Compensation is centralized.

Cons:

Coordinator can become a coupling point.
Requires careful state machine design.
More operational responsibility.

9.3 Choreography vs Orchestration Decision Matrix

Criterion	Choreography	Orchestration
Simple event propagation	Strong	Overkill
Complex branching	Weak	Strong
Regulatory traceability	Medium	Strong
Team autonomy	Strong	Medium
Central process visibility	Weak	Strong
Timeout handling	Distributed	Centralized
Compensation	Scattered	Explicit
Debuggability	Harder	Easier

For complex case management, enforcement lifecycle, or order orchestration, orchestration often wins because the process itself is a first-class domain object.

10. Commands, Events, and Saga Boundaries

Do not blur command and event semantics.

Message	Meaning	Example
Command	Please do this	`ReserveCreditCommand`
Event	This happened	`CreditReserved`
Rejection event	This requested action failed	`CreditReservationRejected`
Timeout event	Expected response did not arrive	`CreditReservationTimedOut`
Compensation command	Please undo/neutralize previous effect	`ReleaseCreditCommand`
Compensation event	Undo/neutralization happened	`CreditReleased`

A common anti-pattern is naming commands as events:

Bad:  CreditShouldBeReserved
Good: ReserveCreditCommand
Good: CreditReserved
Good: CreditReservationRejected

Events are facts.
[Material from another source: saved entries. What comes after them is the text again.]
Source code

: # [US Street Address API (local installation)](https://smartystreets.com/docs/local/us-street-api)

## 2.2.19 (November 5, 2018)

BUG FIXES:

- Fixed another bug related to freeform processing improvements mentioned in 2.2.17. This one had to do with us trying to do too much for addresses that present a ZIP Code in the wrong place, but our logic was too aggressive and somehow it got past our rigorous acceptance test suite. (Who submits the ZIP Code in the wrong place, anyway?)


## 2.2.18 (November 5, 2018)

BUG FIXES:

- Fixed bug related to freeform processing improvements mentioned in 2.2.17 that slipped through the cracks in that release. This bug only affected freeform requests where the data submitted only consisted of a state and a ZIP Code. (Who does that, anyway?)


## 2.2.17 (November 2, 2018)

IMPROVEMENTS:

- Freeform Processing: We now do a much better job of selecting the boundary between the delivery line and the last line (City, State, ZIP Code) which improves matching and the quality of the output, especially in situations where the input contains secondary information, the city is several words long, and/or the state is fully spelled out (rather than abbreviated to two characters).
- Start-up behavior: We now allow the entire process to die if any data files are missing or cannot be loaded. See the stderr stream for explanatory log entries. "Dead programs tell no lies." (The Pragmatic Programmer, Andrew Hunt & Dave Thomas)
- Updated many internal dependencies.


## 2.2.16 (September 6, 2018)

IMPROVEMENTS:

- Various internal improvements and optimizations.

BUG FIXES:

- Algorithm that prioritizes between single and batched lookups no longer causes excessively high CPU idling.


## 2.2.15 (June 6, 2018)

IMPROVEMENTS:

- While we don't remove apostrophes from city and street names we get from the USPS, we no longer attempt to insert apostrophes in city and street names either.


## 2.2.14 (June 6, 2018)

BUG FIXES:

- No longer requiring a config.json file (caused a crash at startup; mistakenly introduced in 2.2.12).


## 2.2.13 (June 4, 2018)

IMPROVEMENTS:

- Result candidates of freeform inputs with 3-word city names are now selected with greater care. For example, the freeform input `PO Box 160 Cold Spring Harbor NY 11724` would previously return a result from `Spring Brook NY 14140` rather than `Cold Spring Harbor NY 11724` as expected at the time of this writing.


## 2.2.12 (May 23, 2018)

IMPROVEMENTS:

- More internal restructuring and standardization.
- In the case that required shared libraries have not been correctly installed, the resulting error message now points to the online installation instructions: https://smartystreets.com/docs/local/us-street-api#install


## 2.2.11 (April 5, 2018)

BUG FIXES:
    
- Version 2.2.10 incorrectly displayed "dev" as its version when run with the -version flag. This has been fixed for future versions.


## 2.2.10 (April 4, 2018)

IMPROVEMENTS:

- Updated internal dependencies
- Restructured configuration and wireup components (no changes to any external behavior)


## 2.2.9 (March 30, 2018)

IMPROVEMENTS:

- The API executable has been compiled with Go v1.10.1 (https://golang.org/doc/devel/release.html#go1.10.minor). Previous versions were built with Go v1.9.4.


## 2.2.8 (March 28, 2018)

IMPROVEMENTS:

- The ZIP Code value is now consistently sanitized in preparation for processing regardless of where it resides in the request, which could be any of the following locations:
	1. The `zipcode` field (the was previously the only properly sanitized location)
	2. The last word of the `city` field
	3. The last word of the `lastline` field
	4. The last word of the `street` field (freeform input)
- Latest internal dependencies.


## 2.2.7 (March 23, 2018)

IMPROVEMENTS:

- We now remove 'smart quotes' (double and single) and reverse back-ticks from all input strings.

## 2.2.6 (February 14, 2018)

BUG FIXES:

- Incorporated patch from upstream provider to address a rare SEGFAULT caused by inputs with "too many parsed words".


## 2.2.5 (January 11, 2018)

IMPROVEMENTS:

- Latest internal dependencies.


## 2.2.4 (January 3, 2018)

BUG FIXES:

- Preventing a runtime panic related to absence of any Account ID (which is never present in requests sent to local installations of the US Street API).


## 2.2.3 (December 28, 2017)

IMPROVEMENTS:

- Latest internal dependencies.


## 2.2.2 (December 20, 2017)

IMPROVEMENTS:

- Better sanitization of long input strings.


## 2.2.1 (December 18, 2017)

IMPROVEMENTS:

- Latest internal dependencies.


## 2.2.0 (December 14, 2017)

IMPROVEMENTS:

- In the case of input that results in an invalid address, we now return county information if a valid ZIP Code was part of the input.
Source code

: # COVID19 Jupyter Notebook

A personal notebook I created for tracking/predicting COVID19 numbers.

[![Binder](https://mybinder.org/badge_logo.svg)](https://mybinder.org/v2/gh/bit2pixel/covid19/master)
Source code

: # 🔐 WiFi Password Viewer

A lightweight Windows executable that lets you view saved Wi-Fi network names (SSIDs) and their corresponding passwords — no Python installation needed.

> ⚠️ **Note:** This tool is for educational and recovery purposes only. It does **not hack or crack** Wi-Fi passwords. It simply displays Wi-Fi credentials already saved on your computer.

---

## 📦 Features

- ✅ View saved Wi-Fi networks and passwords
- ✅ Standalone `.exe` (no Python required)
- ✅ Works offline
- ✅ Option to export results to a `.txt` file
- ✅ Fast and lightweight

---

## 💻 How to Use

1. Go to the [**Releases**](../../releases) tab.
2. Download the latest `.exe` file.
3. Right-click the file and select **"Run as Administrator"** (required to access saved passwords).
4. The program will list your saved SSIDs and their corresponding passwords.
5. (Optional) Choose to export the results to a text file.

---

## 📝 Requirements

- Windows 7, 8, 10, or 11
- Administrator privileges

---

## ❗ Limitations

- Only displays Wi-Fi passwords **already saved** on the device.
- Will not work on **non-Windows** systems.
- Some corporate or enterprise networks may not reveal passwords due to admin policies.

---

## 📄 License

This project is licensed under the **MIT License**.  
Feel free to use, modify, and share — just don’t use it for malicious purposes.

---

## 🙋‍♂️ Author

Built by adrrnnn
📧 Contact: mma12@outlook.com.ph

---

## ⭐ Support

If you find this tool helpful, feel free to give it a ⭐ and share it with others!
Commands are requests.

11. Compensation Is Not Rollback

Rollback means the original change never became visible.

Compensation means a later action neutralizes or reverses the business effect.
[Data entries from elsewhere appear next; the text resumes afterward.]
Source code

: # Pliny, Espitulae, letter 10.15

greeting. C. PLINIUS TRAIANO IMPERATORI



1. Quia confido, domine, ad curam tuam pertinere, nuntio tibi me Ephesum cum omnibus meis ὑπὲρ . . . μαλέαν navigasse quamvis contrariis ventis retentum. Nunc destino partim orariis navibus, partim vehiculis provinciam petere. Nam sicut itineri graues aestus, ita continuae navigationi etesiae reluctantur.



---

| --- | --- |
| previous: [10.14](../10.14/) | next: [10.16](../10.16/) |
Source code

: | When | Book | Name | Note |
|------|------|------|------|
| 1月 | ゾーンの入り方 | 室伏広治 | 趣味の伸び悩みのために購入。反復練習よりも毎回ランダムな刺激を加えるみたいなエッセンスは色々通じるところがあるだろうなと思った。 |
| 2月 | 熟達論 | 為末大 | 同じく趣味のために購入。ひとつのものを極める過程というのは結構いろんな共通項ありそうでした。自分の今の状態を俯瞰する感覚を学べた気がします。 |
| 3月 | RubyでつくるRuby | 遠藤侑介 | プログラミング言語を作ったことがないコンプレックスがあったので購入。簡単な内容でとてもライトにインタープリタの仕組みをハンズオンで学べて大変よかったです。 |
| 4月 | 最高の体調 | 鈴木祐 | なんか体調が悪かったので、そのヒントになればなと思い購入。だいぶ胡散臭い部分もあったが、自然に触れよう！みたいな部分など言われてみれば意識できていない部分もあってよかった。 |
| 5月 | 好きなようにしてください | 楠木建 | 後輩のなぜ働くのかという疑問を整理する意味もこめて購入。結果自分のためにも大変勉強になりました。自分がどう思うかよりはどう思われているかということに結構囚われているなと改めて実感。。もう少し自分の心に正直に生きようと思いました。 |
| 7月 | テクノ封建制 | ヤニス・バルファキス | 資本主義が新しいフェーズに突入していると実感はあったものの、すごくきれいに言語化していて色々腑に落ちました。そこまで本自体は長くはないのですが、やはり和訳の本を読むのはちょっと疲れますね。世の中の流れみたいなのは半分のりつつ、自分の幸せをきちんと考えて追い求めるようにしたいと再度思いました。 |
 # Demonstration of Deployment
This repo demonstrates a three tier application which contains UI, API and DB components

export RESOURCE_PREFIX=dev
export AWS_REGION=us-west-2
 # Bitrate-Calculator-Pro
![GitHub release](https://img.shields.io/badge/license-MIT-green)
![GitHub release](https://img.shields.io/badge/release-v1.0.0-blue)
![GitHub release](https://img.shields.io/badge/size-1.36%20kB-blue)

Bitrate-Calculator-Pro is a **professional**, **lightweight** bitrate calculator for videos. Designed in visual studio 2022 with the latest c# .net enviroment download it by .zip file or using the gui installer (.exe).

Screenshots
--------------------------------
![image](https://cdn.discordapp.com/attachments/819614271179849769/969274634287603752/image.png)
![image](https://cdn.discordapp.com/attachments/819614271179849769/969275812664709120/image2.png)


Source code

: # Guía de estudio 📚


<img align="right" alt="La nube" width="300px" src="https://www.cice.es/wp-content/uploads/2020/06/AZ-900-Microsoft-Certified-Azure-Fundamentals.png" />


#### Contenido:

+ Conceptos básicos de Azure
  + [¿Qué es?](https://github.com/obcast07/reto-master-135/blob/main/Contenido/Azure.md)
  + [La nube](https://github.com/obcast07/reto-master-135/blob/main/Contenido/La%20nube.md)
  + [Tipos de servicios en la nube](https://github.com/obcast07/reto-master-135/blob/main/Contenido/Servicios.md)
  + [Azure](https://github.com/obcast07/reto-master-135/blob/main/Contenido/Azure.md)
Original Action	Compensation
Reserve credit	Release credit
Create draft order	Cancel draft order
Request fulfillment	Send cancellation request
Open enforcement case	Close as superseded / withdrawn
Notify customer	Send correction notice

Compensation must be modeled as real business behavior.

Do not hide it as technical cleanup.

11.1 Compensation Event Design

{
  "eventId": "4a8b1a9c-b6d8-43e7-a722-b43eac4b9a43",
  "eventType": "CreditReleased",
  "eventVersion": 1,
  "correlationId": "order-2026-00019",
  "causationId": "InventoryReservationRejected.eventId",
  "aggregateId": "credit-reservation-8831",
  "reason": "INVENTORY_UNAVAILABLE",
  "releasedAmount": "1200000.00",
  "occurredAt": "2026-07-01T10:15:30Z"
}

For audit-grade systems, compensation should answer:

What was reversed?
Why was it reversed?
Who or what caused it?
Was the original effect visible?
What state is valid now?

12. Timeout as a Domain Event

Distributed systems cannot assume silence means success.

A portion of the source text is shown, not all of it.